Local Girl Scout takes lead on new dog park at Petrified Forest National Park
Youth Conservation Corps and Petrified Forest maintenance workers assist with first official National Park Service dog park
PETRIFIED FOREST NATIONAL PARK, Ariz. — Visitors to Petrified Forest National Park now have a new place to exercise their pets after a long day in the car.
The new dog park, dubbed Petrified Fur-Rest Bark Park, is located near the Painted Desert Visitor Center off Interstate 40.
It was built with the help of Petrified Forest maintenance staff, Youth Conservation Corps (YCC) participants and a local Girl Scout member. The Petrified Fur-Rest Bark Park features two areas, one for big dogs and one for small dogs, benches for their humans, shade, a tunnel and even an out of commission fire hydrant.
The idea for the project came from Park Manager, Jeannine McElveen.
“We get so many visitors traveling along Interstate 40 with their dogs,” she said. “I kept seeing people walking their dogs in the area where the dog park is now located. It just seemed like a great place to build something fenced where dogs can safely be off leash”
Soon after the idea was hatched, local Girl Scout, Elizabeth Parker wanted to get involved, resulting in her earning the Girl Scout Gold Award.
“I worked for two summers at Petrified Forest with the YCC crew,” she said. “When I heard the park manager was considering creating a dog park, I immediately went to talk with her and came up with a plan for my Gold Award Project.”
The Gold Award is the highest award in girl scouting and awarded to fewer than 6 percent of Girl Scouts annually.
“I’ve grown up going to National Parks,” she said. “My family has visited many of the national parks over the years and my brother and I have the national park passport stamps to prove it.”

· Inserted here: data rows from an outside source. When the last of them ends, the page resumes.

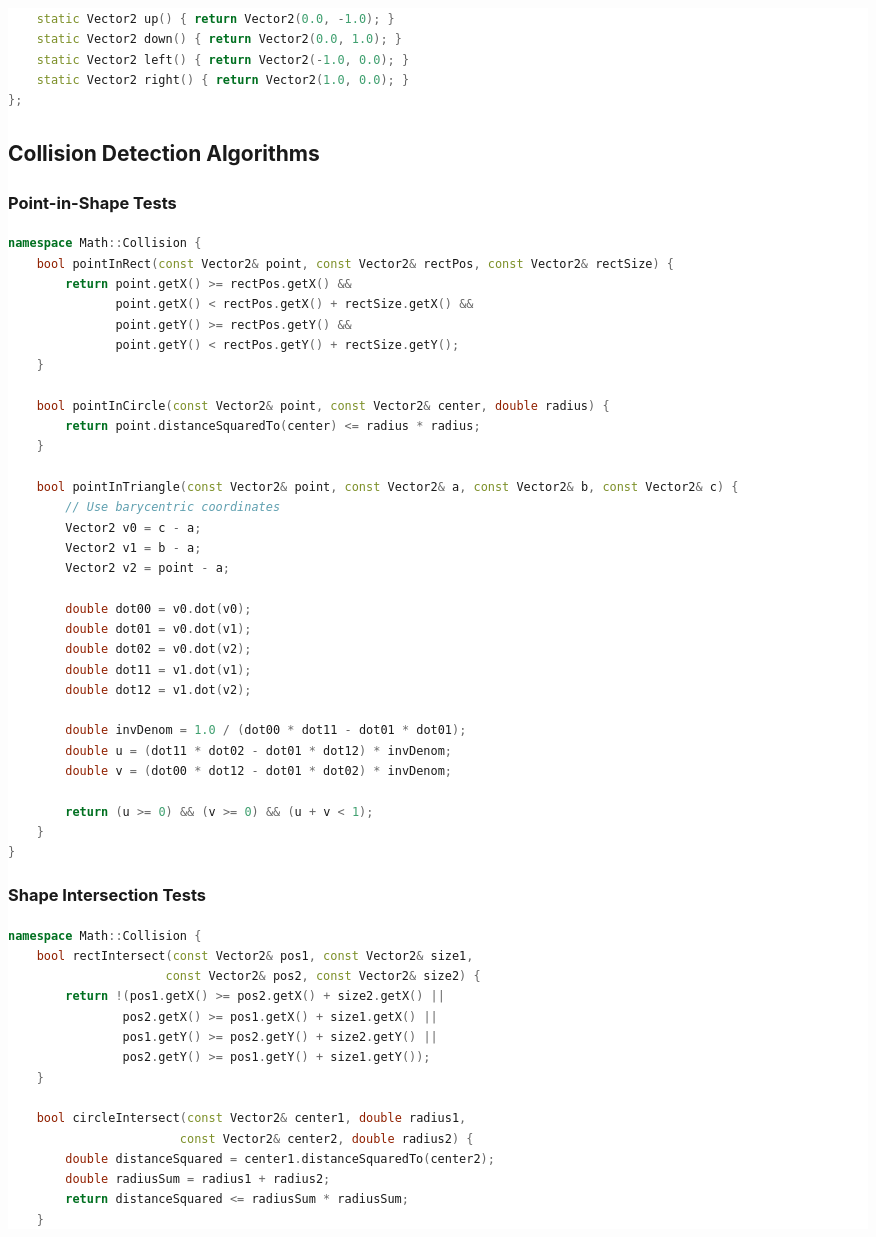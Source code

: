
 ```cpp
    static Vector2 up() { return Vector2(0.0, -1.0); }
    static Vector2 down() { return Vector2(0.0, 1.0); }
    static Vector2 left() { return Vector2(-1.0, 0.0); }
    static Vector2 right() { return Vector2(1.0, 0.0); }
};
```

## Collision Detection Algorithms

### Point-in-Shape Tests
```cpp
namespace Math::Collision {
    bool pointInRect(const Vector2& point, const Vector2& rectPos, const Vector2& rectSize) {
        return point.getX() >= rectPos.getX() && 
               point.getX() < rectPos.getX() + rectSize.getX() &&
               point.getY() >= rectPos.getY() && 
               point.getY() < rectPos.getY() + rectSize.getY();
    }
    
    bool pointInCircle(const Vector2& point, const Vector2& center, double radius) {
        return point.distanceSquaredTo(center) <= radius * radius;
    }
    
    bool pointInTriangle(const Vector2& point, const Vector2& a, const Vector2& b, const Vector2& c) {
        // Use barycentric coordinates
        Vector2 v0 = c - a;
        Vector2 v1 = b - a;
        Vector2 v2 = point - a;
        
        double dot00 = v0.dot(v0);
        double dot01 = v0.dot(v1);
        double dot02 = v0.dot(v2);
        double dot11 = v1.dot(v1);
        double dot12 = v1.dot(v2);
        
        double invDenom = 1.0 / (dot00 * dot11 - dot01 * dot01);
        double u = (dot11 * dot02 - dot01 * dot12) * invDenom;
        double v = (dot00 * dot12 - dot01 * dot02) * invDenom;
        
        return (u >= 0) && (v >= 0) && (u + v < 1);
    }
}
```

### Shape Intersection Tests
```cpp
namespace Math::Collision {
    bool rectIntersect(const Vector2& pos1, const Vector2& size1, 
                      const Vector2& pos2, const Vector2& size2) {
        return !(pos1.getX() >= pos2.getX() + size2.getX() ||
                pos2.getX() >= pos1.getX() + size1.getX() ||
                pos1.getY() >= pos2.getY() + size2.getY() ||
                pos2.getY() >= pos1.getY() + size1.getY());
    }
    
    bool circleIntersect(const Vector2& center1, double radius1,
                        const Vector2& center2, double radius2) {
        double distanceSquared = center1.distanceSquaredTo(center2);
        double radiusSum = radius1 + radius2;
        return distanceSquared <= radiusSum * radiusSum;
    }
```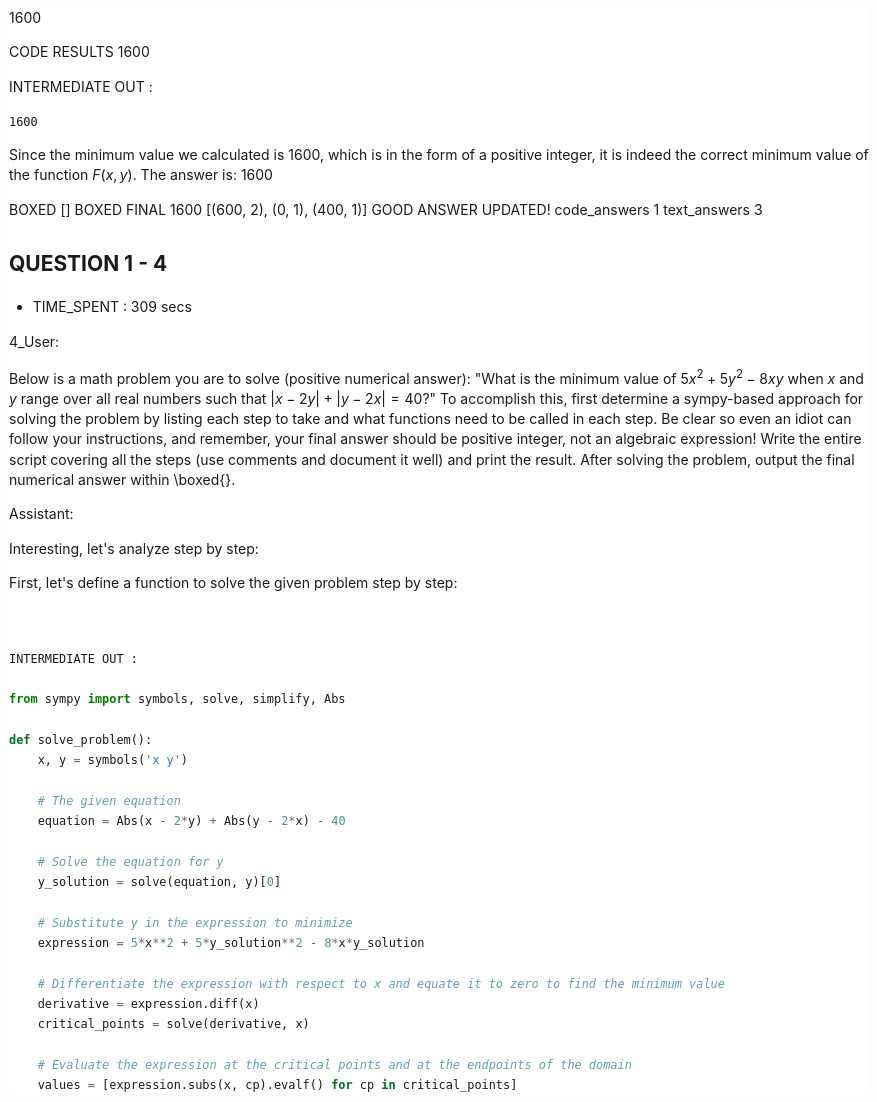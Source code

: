 1600

CODE RESULTS 1600

INTERMEDIATE OUT :
```output
1600
```

Since the minimum value we calculated is $1600$, which is in the form of a positive integer, it is indeed the correct minimum value of the function $F(x, y)$.
The answer is: $1600$

BOXED []
BOXED FINAL 1600
[(600, 2), (0, 1), (400, 1)]
GOOD ANSWER UPDATED!
code_answers 1 text_answers 3



## QUESTION 1 - 4 
- TIME_SPENT : 309 secs

4_User:

Below is a math problem you are to solve (positive numerical answer):
"What is the minimum value of $5x^2+5y^2-8xy$ when $x$ and $y$ range over all real numbers such that $|x-2y| + |y-2x| = 40$?"
To accomplish this, first determine a sympy-based approach for solving the problem by listing each step to take and what functions need to be called in each step. Be clear so even an idiot can follow your instructions, and remember, your final answer should be positive integer, not an algebraic expression!
Write the entire script covering all the steps (use comments and document it well) and print the result. After solving the problem, output the final numerical answer within \boxed{}.

Assistant: 

Interesting, let's analyze step by step:



First, let's define a function to solve the given problem step by step:

```python


INTERMEDIATE OUT :

from sympy import symbols, solve, simplify, Abs

def solve_problem():
    x, y = symbols('x y')

    # The given equation
    equation = Abs(x - 2*y) + Abs(y - 2*x) - 40

    # Solve the equation for y
    y_solution = solve(equation, y)[0]

    # Substitute y in the expression to minimize
    expression = 5*x**2 + 5*y_solution**2 - 8*x*y_solution

    # Differentiate the expression with respect to x and equate it to zero to find the minimum value
    derivative = expression.diff(x)
    critical_points = solve(derivative, x)

    # Evaluate the expression at the critical points and at the endpoints of the domain
    values = [expression.subs(x, cp).evalf() for cp in critical_points]
```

She said her family has spent a lot of hours in the car on family road trips, and during their last big road trip, brought their dog along and spent a lot of time looking for places to stop and give him exercise.
“Since that trip I started thinking about the fact that I live in a town along Interstate 40, the third-longest interstate highway in the country, and there must be a lot of families traveling through with the same need for their furry family members,” she said. “Petrified Forest being the closest national park to my hometown, it seemed to be the perfect location”
Elizabeth had limited equipment and resources when she began the project.
“Dog park equipment is expensive, so I made arrangements with the park’s maintenance department to visit the ‘boneyard’, an area where the park stores old equipment and building materials,” she said. “I found lots of good things we were able to use for the dog park, including benches, an old piece of culvert now used as a tunnel, old tires, large rocks for climbing and an out of service fire hydrant."
She said she also purchased signs for the dog park along with stepping paws for the small dog park using proceeds from her cookie and fall product sales over the past few years.
“I also received a donation from the Holbrook Kiwanis Club and I sold dog advent calendars last year to help raise funds,” she said.
Visiting dogs and their humans seem to be enjoying the bark park, which is the only official dog park inside a national park. Plans for some shade structures and more wheelchair accessible areas are also in the works.
Information provided by Petrified Forest National Park.